Limitations, unresolved problems, and future directions

Our proposition that an association exists between flow-mediated perturbations and vascular damage is not new. For many years, HT has been regarded as a risk factor for atherosclerotic CV disease more than being a disease on its own, which acknowledges that it uses intermediaries to cause its adverse effects. Moreover, close link between atherosclerotic events and flow-related phenomena is known for a long time. Nevertheless, our perception of HT has always been pressure-based; the diagnosis, risk stratification and treatment targets are all in pressure domain (45). To our knowledge, a flow-related factor has never been proposed as the causative factor for HT complications. This perspective change may lead to important differences in understanding, definition, diagnosis, and treatment of HT. A new flow-related-parameter-based definition; (1) may extend the definition of HT and recognize patients-at-risk in “pre-hypertensive” range earlier; (2) may fine-tune pressure-based thresholds used for diagnosing, stratification of risk and defining treatment targets in HT, especially in patients with high risk and comorbidities; (3) may address residual risk, the Achilles’ heel of HT management, more accurately; (4) may lead to development of therapies targeting resistance or flow without changing BP. The development of such preventive approaches may differ organ to organ, and, more importantly, flow modulation may go far beyond arterial system and venous manipulations can be of value in this regard.
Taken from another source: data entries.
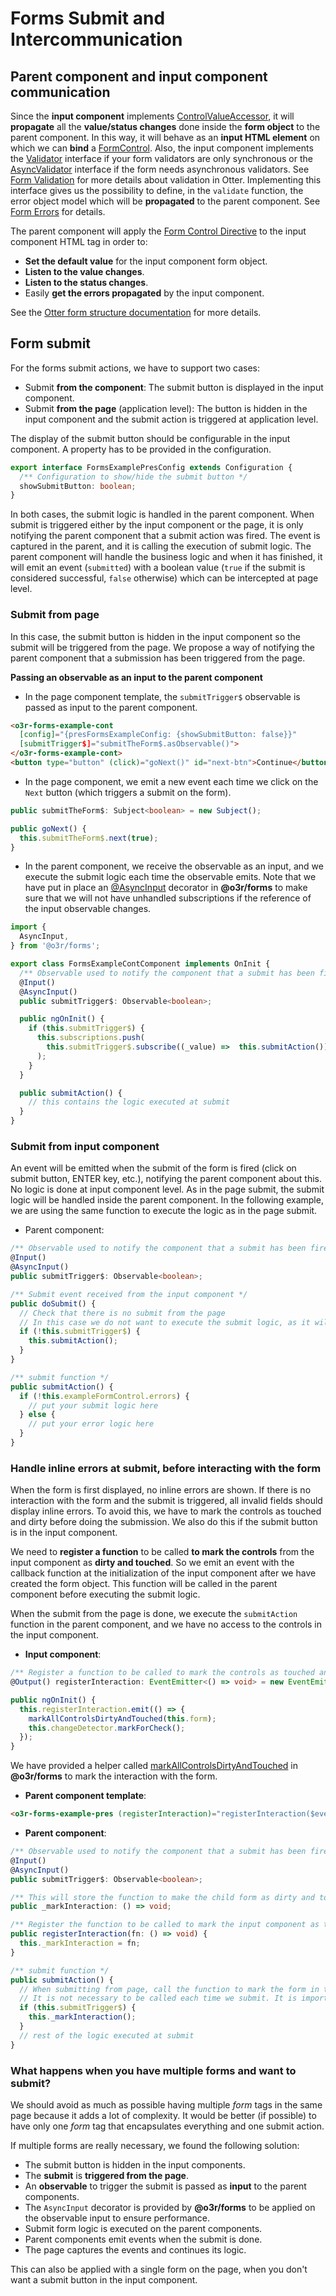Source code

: # Forms Submit and Intercommunication

## Parent component and input component communication

Since the __input component__ implements [ControlValueAccessor](https://angular.io/api/forms/ControlValueAccessor), it will __propagate__ all the __value/status changes__ done inside the __form object__ to the parent component.
In this way, it will behave as an __input HTML element__ on which we can __bind__ a [FormControl](https://angular.io/api/forms/FormControl#description).
Also, the input component implements the [Validator](https://angular.io/api/forms/Validator) interface if your form validators are only synchronous or the [AsyncValidator](https://angular.io/api/forms/AsyncValidator) interface if the form needs asynchronous validators.
See [Form Validation](./FORM_VALIDATION.md) for more details about validation in Otter.
Implementing this interface gives us the possibility to define, in the `validate` function, the error object model which will be __propagated__ to the parent component. See [Form Errors](./FORM_ERRORS.md) for details.

The parent component will apply the [Form Control Directive](https://angular.io/api/forms/FormControlDirective) to the input component HTML tag in order to:
   * __Set the default value__ for the input component form object.
   * __Listen to the value changes__.
   * __Listen to the status changes__.
   * Easily __get the errors propagated__ by the input component.

See the [Otter form structure documentation](./FORM_STRUCTURE.md) for more details.

## Form submit

For the forms submit actions, we have to support two cases:
* Submit __from the component__: The submit button is displayed in the input component.
* Submit __from the page__ (application level): The button is hidden in the input component and the submit action is triggered at application level.

The display of the submit button should be configurable in the input component. A property has to be provided in the configuration.
```typescript
export interface FormsExamplePresConfig extends Configuration {
  /** Configuration to show/hide the submit button */
  showSubmitButton: boolean;
}
```
In both cases, the submit logic is handled in the parent component.
When submit is triggered either by the input component or the page, it is only notifying the parent component that a submit action was fired. The event is captured in the parent, and it is calling the execution of submit logic.
The parent component will handle the business logic and when it has finished, it will emit an event (`submitted`) with a boolean value (`true` if the submit is considered successful, `false` otherwise) which can be intercepted at page level.

### Submit from page
In this case, the submit button is hidden in the input component so the submit will be triggered from the page.
We propose a way of notifying the parent component that a submission has been triggered from the page.

__Passing an observable as an input to the parent component__
* In the page component template, the `submitTrigger$` observable is passed as input to the parent component.
```html
<o3r-forms-example-cont
  [config]="{presFormsExampleConfig: {showSubmitButton: false}}"
  [submitTrigger$]="submitTheForm$.asObservable()">
</o3r-forms-example-cont>
<button type="button" (click)="goNext()" id="next-btn">Continue</button>
```

* In the page component, we emit a new event each time we click on the `Next` button (which triggers a submit on the form).
```typescript
public submitTheForm$: Subject<boolean> = new Subject();

public goNext() {
  this.submitTheForm$.next(true);
}
```

* In the parent component, we receive the observable as an input, and we execute the submit logic each time the observable emits.
Note that we have put in place an [@AsyncInput](https://github.com/AmadeusITGroup/otter/blob/main/packages/%40o3r/forms/src/annotations/async-input.ts) decorator in __@o3r/forms__ to make sure that we will not have unhandled subscriptions if the reference of the input observable changes.
```typescript
import {
  AsyncInput,
} from '@o3r/forms';

export class FormsExampleContComponent implements OnInit {
  /** Observable used to notify the component that a submit has been fired from the page */
  @Input()
  @AsyncInput()
  public submitTrigger$: Observable<boolean>;

  public ngOnInit() {
    if (this.submitTrigger$) {
      this.subscriptions.push(
        this.submitTrigger$.subscribe((_value) =>  this.submitAction())
      );
    }
  }

  public submitAction() {
    // this contains the logic executed at submit
  }
}
```

### Submit from input component
An event will be emitted when the submit of the form is fired (click on submit button, ENTER key, etc.), notifying the parent component about this. No logic is done at input component level.
As in the page submit, the submit logic will be handled inside the parent component.
In the following example, we are using the same function to execute the logic as in the page submit.

* Parent component:
```typescript
/** Observable used to notify the component that a submit has been fired from the page */
@Input()
@AsyncInput()
public submitTrigger$: Observable<boolean>;

/** Submit event received from the input component */
public doSubmit() {
  // Check that there is no submit from the page
  // In this case we do not want to execute the submit logic, as it will be done when we submit from the page
  if (!this.submitTrigger$) {
    this.submitAction();
  }
}

/** submit function */
public submitAction() {
  if (!this.exampleFormControl.errors) {
    // put your submit logic here
  } else {
    // put your error logic here
  }
}
```

### Handle inline errors at submit, before interacting with the form
When the form is first displayed, no inline errors are shown. If there is no interaction with the form and the submit is triggered, all invalid fields should display inline errors.
To avoid this, we have to mark the controls as touched and dirty before doing the submission. We also do this if the submit button is in the input component.

We need to __register a function__ to be called __to mark the controls__ from the input component as __dirty and touched__. So we emit an event with the callback function at the initialization
of the input component after we have created the form object. This function will be called in the parent component before executing the submit logic.

When the submit from the page is done, we execute the `submitAction` function in the parent component, and we have no access to the controls in the input component.

* __Input component__:
```typescript
/** Register a function to be called to mark the controls as touched and dirty */
@Output() registerInteraction: EventEmitter<() => void> = new EventEmitter<() => void>();

public ngOnInit() {
  this.registerInteraction.emit(() => {
    markAllControlsDirtyAndTouched(this.form);
    this.changeDetector.markForCheck();
  });
}
```
We have provided a helper called [markAllControlsDirtyAndTouched](https://github.com/AmadeusITGroup/otter/blob/main/packages/@o3r/forms/src/core/helpers.ts) in __@o3r/forms__ to mark the interaction with the form.

* __Parent component template__:
```html
<o3r-forms-example-pres (registerInteraction)="registerInteraction($event)"></o3r-forms-example-pres>
```

* __Parent component__:
```typescript
/** Observable used to notify the component that a submit has been fired from the page */
@Input()
@AsyncInput()
public submitTrigger$: Observable<boolean>;

/** This will store the function to make the child form as dirty and touched */
public _markInteraction: () => void;

/** Register the function to be called to mark the input component as touched and dirty */
public registerInteraction(fn: () => void) {
  this._markInteraction = fn;
}

/** submit function */
public submitAction() {
  // When submitting from page, call the function to mark the form in the input component as dirty and touched
  // It is not necessary to be called each time we submit. It is important to be called if the form is pristine
  if (this.submitTrigger$) {
    this._markInteraction();
  }
  // rest of the logic executed at submit
}
```

### What happens when you have multiple forms and want to submit?
We should avoid as much as possible having multiple _form_ tags in the same page because it adds a lot of complexity.
It would be better (if possible) to have only one _form_ tag that encapsulates everything and one submit action.

If multiple forms are really necessary, we found the following solution:
* The submit button is hidden in the input components.
* The __submit__ is __triggered from the page__.
* An __observable__ to trigger the submit is passed as __input__ to the parent components.
* The `AsyncInput` decorator is provided by __@o3r/forms__ to be applied on the observable input to ensure performance.
* Submit form logic is executed on the parent components.
* Parent components emit events when the submit is done.
* The page captures the events and continues its logic.

This can also be applied with a single form on the page, when you don't want a submit button in the input component.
However, discrediting pressure as the dominant factor may not automatically elevate flow or its iterations to its place for all clinical scenarios. Some hypertensive complications can be directly attributed to pressure, such as left ventricular hypertrophy, vessel aneurysm formation, and rupture. Flow-related factors may require pressure related changes in the first place for exerting their deleterious effects on the arteries. For example, a change in flow profile (from laminar to turbulent) may require a certain degree of luminal narrowing due to structural remodeling arteries induced by pressure load (Fig. 1). Also, pulse pressure may still have a specific risk by exerting tensile stress on arteries, but it should be reevaluated with the studies designed to differentiate its effects from the effects of pulsatile flow. Most importantly, which of the flow-related parameters are responsible for CV effects and whether guiding treatment with manipulation of this parameter would be successful need to be clarified.

Conclusion

Although never specifically addressed, indirect evidence in hand supports that pressure per se may not be the causative factor for the majority of HT-associated complications and flow-based hemodynamic factors may be the principal mediator of HT-associated damage. This understanding may change the way we approach HT. Future risk prediction for specific outcomes might be scrutinized via examining flow profiles in the organs under investigation and possible modifications of these parameters may significantly contribute to HT management. Most important of all, treatments targeting flow-related phenomena and their effects may go far beyond current understanding. These areas need to be explored with the light of this new perspective.